▶ WHAT IS NEEDED
Look through the data that follows and copy each line with the string "within".

▶ RECORDS TO PROCESS
:::::

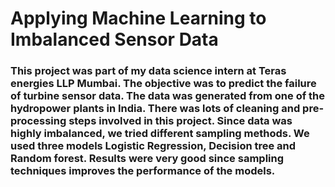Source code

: # Applying Machine Learning to Imbalanced Sensor Data
### This project was part of my data science intern at Teras energies LLP Mumbai. The objective was to predict the failure of turbine sensor data. The data was generated from one of the hydropower plants in India. There was lots of cleaning and pre-processing steps involved in this project. Since data was highly imbalanced, we tried different sampling methods. We used three models Logistic Regression, Decision tree and Random forest. Results were very good since sampling techniques improves the performance of the models.
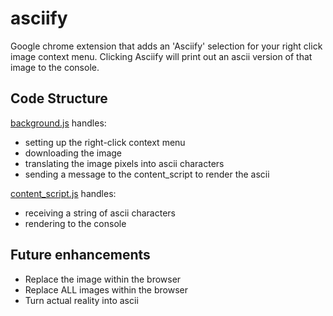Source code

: # asciify

Google chrome extension that adds an 'Asciify' selection for your right click image context menu. Clicking Asciify will print out an ascii version of that image to the console. 

## Code Structure

[background.js](https://github.com/whitespaceninja/asciify/blob/master/background.js) handles:
- setting up the right-click context menu
- downloading the image
- translating the image pixels into ascii characters
- sending a message to the content_script to render the ascii

[content_script.js](https://github.com/whitespaceninja/asciify/blob/master/content_script.js) handles:
- receiving a string of ascii characters
- rendering to the console

## Future enhancements

- Replace the image within the browser
- Replace ALL images within the browser
- Turn actual reality into ascii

:::::

▶ SOLUTION FOR THIS PROBLEM
- Replace the image within the browser
- Replace ALL images within the browser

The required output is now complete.